I do not want to spread panic amongst people especially those who are enemies of the Brotherhood, but I am beginning to think that there is a possibility that the Brotherhood will return to the forefront of the political scene.

The main reason for the resurgence of the Brotherhood is the aggressive methods employed by supporters of the police state, specifically those supporting former Minister of Interior Habib Al-Adly. As a result of these brutal tactics the Brotherhood  is gaining momentum every day.

After the 25 January Revolution, Al-Adly supporters disappeared and those who attempted to sneak into the political scene were met with angry crowds – who in turn were met with police brutality. When the Brotherhood took over, at first Al-Adly supporters inside the ministry of interior cooperated with the new leadership.  The cooperation included the dismissal of the officers who specialized in combating terrorism, as well as complying with police brutality at the presidential palace. These supporters also included media personalities as well as officers inside the Ministry of Interior. They did not only abuse people, but also gave a rancid reputation to the rest of the ministry. Even the officers who were not involved in any brutality [I believe they make up the majority of the ministry] and refused to participate in any violence were tainted by this rouge group. Innocent officers were forced to battle with the angry protesters of the 25 January revolution throughout the country.

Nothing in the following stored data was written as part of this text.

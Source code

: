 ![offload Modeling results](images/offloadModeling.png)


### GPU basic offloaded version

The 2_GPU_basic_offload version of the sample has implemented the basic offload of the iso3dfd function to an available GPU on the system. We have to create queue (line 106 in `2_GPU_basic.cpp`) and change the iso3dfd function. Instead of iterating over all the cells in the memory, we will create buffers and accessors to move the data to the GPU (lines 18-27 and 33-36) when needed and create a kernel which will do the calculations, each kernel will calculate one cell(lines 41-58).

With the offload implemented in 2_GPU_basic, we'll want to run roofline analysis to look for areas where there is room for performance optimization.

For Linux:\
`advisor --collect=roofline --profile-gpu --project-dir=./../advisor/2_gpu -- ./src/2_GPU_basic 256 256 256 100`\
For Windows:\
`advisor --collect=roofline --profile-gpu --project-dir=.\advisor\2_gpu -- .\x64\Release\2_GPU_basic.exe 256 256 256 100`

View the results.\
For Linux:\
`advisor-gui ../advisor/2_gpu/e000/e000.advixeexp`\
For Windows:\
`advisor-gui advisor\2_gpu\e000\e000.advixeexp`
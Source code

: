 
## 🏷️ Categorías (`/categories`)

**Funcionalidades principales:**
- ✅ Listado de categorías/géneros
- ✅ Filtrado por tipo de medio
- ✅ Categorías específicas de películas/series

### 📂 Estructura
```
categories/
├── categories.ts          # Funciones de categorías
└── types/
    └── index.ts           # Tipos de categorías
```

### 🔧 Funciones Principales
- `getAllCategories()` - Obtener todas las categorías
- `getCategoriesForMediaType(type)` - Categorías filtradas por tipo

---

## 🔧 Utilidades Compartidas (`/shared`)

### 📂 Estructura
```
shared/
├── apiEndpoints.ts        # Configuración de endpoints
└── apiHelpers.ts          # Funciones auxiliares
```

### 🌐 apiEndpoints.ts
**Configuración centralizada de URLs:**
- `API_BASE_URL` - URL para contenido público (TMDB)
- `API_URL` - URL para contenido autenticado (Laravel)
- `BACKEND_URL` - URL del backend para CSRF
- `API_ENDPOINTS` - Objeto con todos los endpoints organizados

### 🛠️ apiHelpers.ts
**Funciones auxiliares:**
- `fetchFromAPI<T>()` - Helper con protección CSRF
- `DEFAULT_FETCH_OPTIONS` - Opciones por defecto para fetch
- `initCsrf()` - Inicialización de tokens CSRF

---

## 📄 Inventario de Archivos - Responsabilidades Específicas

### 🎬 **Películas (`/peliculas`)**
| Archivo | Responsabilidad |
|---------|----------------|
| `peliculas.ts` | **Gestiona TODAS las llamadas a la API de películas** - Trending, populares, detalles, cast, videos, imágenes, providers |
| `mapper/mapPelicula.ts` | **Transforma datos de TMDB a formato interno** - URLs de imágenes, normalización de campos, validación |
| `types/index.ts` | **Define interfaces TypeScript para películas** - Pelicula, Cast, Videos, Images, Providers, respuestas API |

In addition, Al-Adly’s men were absent from the battle against the Brotherhood in the period between parliamentary elections and the weeks leading up to 30 June protests. For a time these men were restricted to areas in and around the ministry. This confinement reflected the group’s complicity with the Muslim Brotherhood.  When some democratic parties succeeded in dismantling the Brotherhood, Al-Adly supporters came back to the scene feigning support for the 30 June protests. Supporters masked themselves behind various democratic entities and personalities, placing themselves at the forefront of the political scene all the while maintaining their anonymity.

Analysts have explained the fact that Al-Adly supporters are well aware of people’s animosity towards them. They were conversely aware of the prestige of, democratic entities and personalities. Moreover, supporters of the police state were unfamiliar with the methods of free political dialogue, which was a necessary asset in the battle against the Brotherhood. Some analysts further point out that they believe that these parties hid behind democratic institutions as they feared a return of the Brotherhood and the resulting backlash should they succeed at gaining power.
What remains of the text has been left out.